13 maggio 2013

Ma c'era la partita in tv

Mi ero ripromesso di non tornare sull'affaire Twitter, che lo trovo ad essere sincero un tantino stucchevole e inutile. La scorsa settimana ne hanno scritto giornali, dopo la decisione di Mentana di farne a meno, e ne ha scritto lo stesso Mentana.
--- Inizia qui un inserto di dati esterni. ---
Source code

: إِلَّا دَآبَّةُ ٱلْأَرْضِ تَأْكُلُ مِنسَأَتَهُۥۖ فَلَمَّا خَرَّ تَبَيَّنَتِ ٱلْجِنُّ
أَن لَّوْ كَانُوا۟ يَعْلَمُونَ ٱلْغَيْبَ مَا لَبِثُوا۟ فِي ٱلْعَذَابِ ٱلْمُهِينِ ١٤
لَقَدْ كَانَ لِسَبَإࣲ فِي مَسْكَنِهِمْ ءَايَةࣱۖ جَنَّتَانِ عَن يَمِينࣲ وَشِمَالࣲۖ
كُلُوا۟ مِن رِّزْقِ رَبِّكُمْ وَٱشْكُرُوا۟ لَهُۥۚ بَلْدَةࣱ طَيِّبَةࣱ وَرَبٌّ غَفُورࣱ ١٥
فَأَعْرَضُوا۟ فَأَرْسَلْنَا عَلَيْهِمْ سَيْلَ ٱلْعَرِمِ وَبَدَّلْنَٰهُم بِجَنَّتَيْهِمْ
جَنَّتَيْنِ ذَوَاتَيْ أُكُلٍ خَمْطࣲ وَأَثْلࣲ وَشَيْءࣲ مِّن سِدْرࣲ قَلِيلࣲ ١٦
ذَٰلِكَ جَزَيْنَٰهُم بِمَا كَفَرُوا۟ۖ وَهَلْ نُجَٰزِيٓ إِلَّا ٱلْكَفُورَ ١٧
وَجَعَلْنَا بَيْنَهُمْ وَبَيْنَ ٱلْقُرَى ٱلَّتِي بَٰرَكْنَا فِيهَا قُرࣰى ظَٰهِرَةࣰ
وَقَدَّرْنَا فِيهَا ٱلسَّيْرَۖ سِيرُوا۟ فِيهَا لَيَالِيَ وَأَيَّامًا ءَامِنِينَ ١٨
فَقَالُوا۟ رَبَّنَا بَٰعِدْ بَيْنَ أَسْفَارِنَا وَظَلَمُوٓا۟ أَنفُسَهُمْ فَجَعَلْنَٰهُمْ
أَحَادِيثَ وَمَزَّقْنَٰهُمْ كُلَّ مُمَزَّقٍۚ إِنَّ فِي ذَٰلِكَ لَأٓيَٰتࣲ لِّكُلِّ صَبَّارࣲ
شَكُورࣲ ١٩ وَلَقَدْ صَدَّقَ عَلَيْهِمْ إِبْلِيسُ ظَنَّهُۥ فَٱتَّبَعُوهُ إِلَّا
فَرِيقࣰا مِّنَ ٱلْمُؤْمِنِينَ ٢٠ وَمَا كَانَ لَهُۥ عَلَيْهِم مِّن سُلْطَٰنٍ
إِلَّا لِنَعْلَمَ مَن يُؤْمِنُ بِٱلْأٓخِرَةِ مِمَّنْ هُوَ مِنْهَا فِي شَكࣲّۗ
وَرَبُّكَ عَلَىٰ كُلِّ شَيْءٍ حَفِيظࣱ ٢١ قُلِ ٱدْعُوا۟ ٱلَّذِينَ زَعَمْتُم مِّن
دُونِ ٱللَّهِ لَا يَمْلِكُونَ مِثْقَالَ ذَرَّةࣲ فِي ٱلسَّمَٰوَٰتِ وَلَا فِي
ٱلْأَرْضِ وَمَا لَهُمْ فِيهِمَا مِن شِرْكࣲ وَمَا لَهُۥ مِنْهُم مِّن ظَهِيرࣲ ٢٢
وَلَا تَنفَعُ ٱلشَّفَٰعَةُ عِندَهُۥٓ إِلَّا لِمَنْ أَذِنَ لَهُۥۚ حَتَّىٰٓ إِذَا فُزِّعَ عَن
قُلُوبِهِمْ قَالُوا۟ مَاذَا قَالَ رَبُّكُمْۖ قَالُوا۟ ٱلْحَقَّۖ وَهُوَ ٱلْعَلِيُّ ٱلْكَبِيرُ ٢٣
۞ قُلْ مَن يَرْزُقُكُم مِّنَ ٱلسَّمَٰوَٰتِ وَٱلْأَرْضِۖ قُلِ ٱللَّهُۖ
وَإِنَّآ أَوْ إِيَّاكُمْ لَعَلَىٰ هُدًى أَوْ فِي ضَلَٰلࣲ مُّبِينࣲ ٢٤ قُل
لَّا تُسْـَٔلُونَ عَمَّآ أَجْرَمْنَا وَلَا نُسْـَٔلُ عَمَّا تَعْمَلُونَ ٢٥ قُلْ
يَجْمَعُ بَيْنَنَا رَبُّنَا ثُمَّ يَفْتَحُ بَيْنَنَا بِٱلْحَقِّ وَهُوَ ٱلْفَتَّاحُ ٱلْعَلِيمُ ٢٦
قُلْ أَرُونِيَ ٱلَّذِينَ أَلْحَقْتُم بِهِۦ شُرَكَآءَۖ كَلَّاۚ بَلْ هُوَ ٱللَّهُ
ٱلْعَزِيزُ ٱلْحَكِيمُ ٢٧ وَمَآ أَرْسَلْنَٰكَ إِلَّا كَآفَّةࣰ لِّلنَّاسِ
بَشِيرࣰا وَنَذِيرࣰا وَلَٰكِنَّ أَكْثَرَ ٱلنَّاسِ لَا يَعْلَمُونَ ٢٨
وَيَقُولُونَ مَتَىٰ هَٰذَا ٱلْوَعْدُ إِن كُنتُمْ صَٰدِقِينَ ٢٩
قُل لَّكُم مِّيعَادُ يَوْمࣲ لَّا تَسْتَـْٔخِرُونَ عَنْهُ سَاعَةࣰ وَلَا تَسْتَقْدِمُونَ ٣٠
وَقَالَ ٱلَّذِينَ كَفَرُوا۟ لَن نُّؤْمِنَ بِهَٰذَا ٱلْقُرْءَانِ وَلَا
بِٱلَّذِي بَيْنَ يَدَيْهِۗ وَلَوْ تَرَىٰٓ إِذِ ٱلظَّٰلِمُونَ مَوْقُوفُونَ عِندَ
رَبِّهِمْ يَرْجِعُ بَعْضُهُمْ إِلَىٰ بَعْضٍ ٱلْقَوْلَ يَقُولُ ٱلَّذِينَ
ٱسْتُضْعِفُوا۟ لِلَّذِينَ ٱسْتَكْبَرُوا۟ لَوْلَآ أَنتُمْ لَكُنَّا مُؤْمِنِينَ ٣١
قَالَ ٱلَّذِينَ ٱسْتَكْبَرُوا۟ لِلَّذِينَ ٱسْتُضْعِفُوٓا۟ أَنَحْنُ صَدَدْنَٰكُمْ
La questione è più semplice di come viene posta da tanti guru della rete (veri o presunti) o vip che si improvvisano twitstar con la pretesa che l'appeal sia percepito allo stesso modo, e cioè che Twitter è uno spaccato della vita reale. Non è vita virtuale (ammesso che un'espressione siffatta abbia ancora valore) né l'unica estensione di ciò che siamo nel nostro quotidiano. Altrimenti non si spiegherebbe la discrepanza tra lo share sotto il 6% della trasmissione di domenica sera su Canale 5 – La guerra dei vent'anni – Ruby, ultimo atto – e i tweet di commento – troppi – al medesimo programma di approfondimento, ehm, giornalistico. Alla fine l'italiano medio, da buon italiano medio, ha preferito guardare la partita in tv, magari tracannando una birra ghiacciata. Al Giuseppe Meazza si giocava Milan-Roma. Sempre roba di Berlusconi, in un certo senso. Vero.